I was so damn concerned about Austin, I just wished he would have let me come into that old building with him. Anxiety overtook my body as I sat in my SUV, checking the time on my phone every minute, checking my rear-view mirror as well.

I desperately needed to know what Austin wanted to ask the The Elders. They werewolves in our pack with too much wisdom, they knew things that I'm quite positive I didn't want to know. They were almost superior to even Austin, The Alpha of the Blue Creek Pack.

I sighed while feeling overwhelming nervousness. I didn't have a reason to be nervous, although Austin did. I wondered if I was channeling my mates feelings. I couldn't tell because I hadn't felt that in so long.

I played with my hair as I waited for Austin to come back out, throwing it up into a tight pony tail before taking it out and runny my fingers through my hair. I didn't like how it looked and for some reason, I was momentarily self conscious of what he thought of me. I wanted him to think I was still as beautiful as I use to be when we were younger, happier.

I wanted so badly for our relationship to work out. In the end, if it didn't; I would never be happy without him anyway. It was a scary thought. To have your happiness totally dependent on someone else.

He came out in an hour. By that time I had nervously bit my lips until they were not in good shape. If he wanted to kiss me, they would no longer be smooth. Why was I so stressed?

I saw him coming to me and the steady pace that his chair allowed, and my heart sped. As he got closer, more details of his expression were revealed. I hoped for the best. I sucked my lips in and braced myself for the news as he approached. I quickly got out of the car to help him in, willing him with my eyes to tell me everything.
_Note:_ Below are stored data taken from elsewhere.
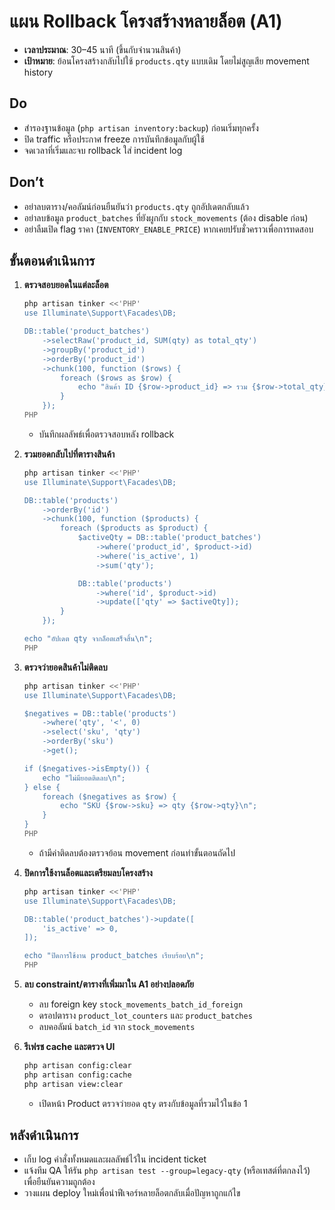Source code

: # แผน Rollback โครงสร้างหลายล็อต (A1)

- **เวลาประมาณ**: 30–45 นาที (ขึ้นกับจำนวนสินค้า)
- **เป้าหมาย**: ย้อนโครงสร้างกลับไปใช้ `products.qty` แบบเดิม โดยไม่สูญเสีย movement history

## Do
- สำรองฐานข้อมูล (`php artisan inventory:backup`) ก่อนเริ่มทุกครั้ง
- ปิด traffic หรือประกาศ freeze การบันทึกข้อมูลกับผู้ใช้
- จดเวลาที่เริ่มและจบ rollback ใส่ incident log

## Don’t
- อย่าลบตาราง/คอลัมน์ก่อนยืนยันว่า `products.qty` ถูกอัปเดตกลับแล้ว
- อย่าลบข้อมูล `product_batches` ที่ยังผูกกับ `stock_movements` (ต้อง disable ก่อน)
- อย่าลืมเปิด flag ราคา (`INVENTORY_ENABLE_PRICE`) หากเคยปรับชั่วคราวเพื่อการทดสอบ

## ขั้นตอนดำเนินการ
1. **ตรวจสอบยอดในแต่ละล็อต**
   ```bash
   php artisan tinker <<'PHP'
   use Illuminate\Support\Facades\DB;

   DB::table('product_batches')
       ->selectRaw('product_id, SUM(qty) as total_qty')
       ->groupBy('product_id')
       ->orderBy('product_id')
       ->chunk(100, function ($rows) {
           foreach ($rows as $row) {
               echo "สินค้า ID {$row->product_id} => รวม {$row->total_qty}\n";
           }
       });
   PHP
   ```
   - บันทึกผลลัพธ์เพื่อตรวจสอบหลัง rollback

2. **รวมยอดกลับไปที่ตารางสินค้า**
   ```bash
   php artisan tinker <<'PHP'
   use Illuminate\Support\Facades\DB;

   DB::table('products')
       ->orderBy('id')
       ->chunk(100, function ($products) {
           foreach ($products as $product) {
               $activeQty = DB::table('product_batches')
                   ->where('product_id', $product->id)
                   ->where('is_active', 1)
                   ->sum('qty');

               DB::table('products')
                   ->where('id', $product->id)
                   ->update(['qty' => $activeQty]);
           }
       });

   echo "อัปเดต qty จากล็อตเสร็จสิ้น\n";
   PHP
   ```

3. **ตรวจว่ายอดสินค้าไม่ติดลบ**
   ```bash
   php artisan tinker <<'PHP'
   use Illuminate\Support\Facades\DB;

   $negatives = DB::table('products')
       ->where('qty', '<', 0)
       ->select('sku', 'qty')
       ->orderBy('sku')
       ->get();

   if ($negatives->isEmpty()) {
       echo "ไม่มียอดติดลบ\n";
   } else {
       foreach ($negatives as $row) {
           echo "SKU {$row->sku} => qty {$row->qty}\n";
       }
   }
   PHP
   ```
   - ถ้ามีค่าติดลบต้องตรวจย้อน movement ก่อนทำขั้นตอนถัดไป

4. **ปิดการใช้งานล็อตและเตรียมลบโครงสร้าง**
   ```bash
   php artisan tinker <<'PHP'
   use Illuminate\Support\Facades\DB;

   DB::table('product_batches')->update([
       'is_active' => 0,
   ]);

   echo "ปิดการใช้งาน product_batches เรียบร้อย\n";
   PHP
   ```

5. **ลบ constraint/ตารางที่เพิ่มมาใน A1 อย่างปลอดภัย**
   - ลบ foreign key `stock_movements_batch_id_foreign`
   - ดรอปตาราง `product_lot_counters` และ `product_batches`
   - ลบคอลัมน์ `batch_id` จาก `stock_movements`

6. **รีเฟรช cache และตรวจ UI**
   ```bash
   php artisan config:clear
   php artisan config:cache
   php artisan view:clear
   ```
   - เปิดหน้า Product ตรวจว่ายอด `qty` ตรงกับข้อมูลที่รวมไว้ในข้อ 1

## หลังดำเนินการ
- เก็บ log คำสั่งทั้งหมดและผลลัพธ์ไว้ใน incident ticket
- แจ้งทีม QA ให้รัน `php artisan test --group=legacy-qty` (หรือเทสต์ที่ตกลงไว้) เพื่อยืนยันความถูกต้อง
- วางแผน deploy ใหม่เพื่อนำฟีเจอร์หลายล็อตกลับเมื่อปัญหาถูกแก้ไข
The thing was though, that I wasn't positive I even wanted to know. Sure, I had held out all hope that Austin could make a full recovery. I had been banking on the faraway dream of Austin waking up one day, with the ability to walk again. Many times I imagined him striding through our home, a big black garbage bag in his hand, throwing away every empty bottle of alcohol into it; I imagined him never looking back. Never casting a thought back on the hell we had lived in.

But it was a dream. Hope always turned into hopelessness. It was a toxic cycle in my mind. Almost worse than accepting the truth. Wolf's Bane was stronger than werewolves. It was stronger than us. Now the thought nagged at me again. But was the poison stronger than them? Than The Elders?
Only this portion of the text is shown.